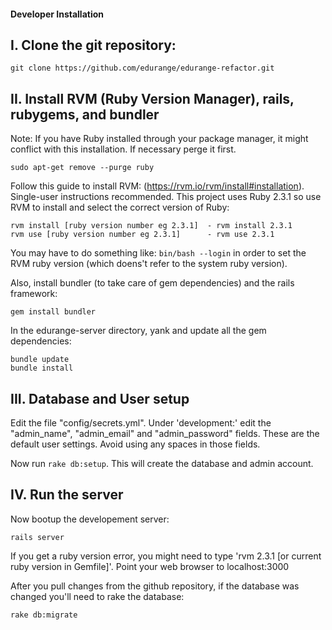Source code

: #### Developer Installation

##  I. Clone the git repository:
```
git clone https://github.com/edurange/edurange-refactor.git
```

##  II. Install RVM (Ruby Version Manager), rails, rubygems, and bundler

  Note: If you have Ruby installed through your package manager, it might conflict with this installation. If necessary perge it first.
```
sudo apt-get remove --purge ruby
```

  Follow this guide to install RVM: (https://rvm.io/rvm/install#installation). Single-user instructions recommended.
  This project uses Ruby 2.3.1 so use RVM to install and select the correct version of Ruby:
```
rvm install [ruby version number eg 2.3.1]  - rvm install 2.3.1
rvm use [ruby version number eg 2.3.1]      - rvm use 2.3.1
```

You may have to do something like: `bin/bash --login` in order to set the RVM ruby version (which doens't refer to the system ruby version).

Also, install bundler (to take care of gem dependencies) and the rails framework:
```
gem install bundler
```
In the edurange-server directory, yank and update all the gem dependencies:
```
bundle update
bundle install
```



##  III. Database and User setup

Edit the file "config/secrets.yml". Under 'development:' edit the "admin\_name", "admin\_email" and "admin\_password" fields. These are the default user settings. Avoid using any spaces in those fields.

Now run ```rake db:setup```. This will create the database and admin account.

##  IV. Run the server
  
Now bootup the developement server:
```
rails server
```
If you get a ruby version error, you might need to type 'rvm 2.3.1 [or current ruby version in Gemfile]'.
Point your web browser to localhost:3000


After you pull changes from the github repository, if the database was changed you'll need to rake the database:
```
rake db:migrate
```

WORK ITEM.
Repeat exactly the lines starting at the line with "Point your web browser to localhost:3000" and ending with the final line of the entries. Include nothing else.

EXERCISE ANSWER.
Point your web browser to localhost:3000


After you pull changes from the github repository, if the database was changed you'll need to rake the database:
```
rake db:migrate
```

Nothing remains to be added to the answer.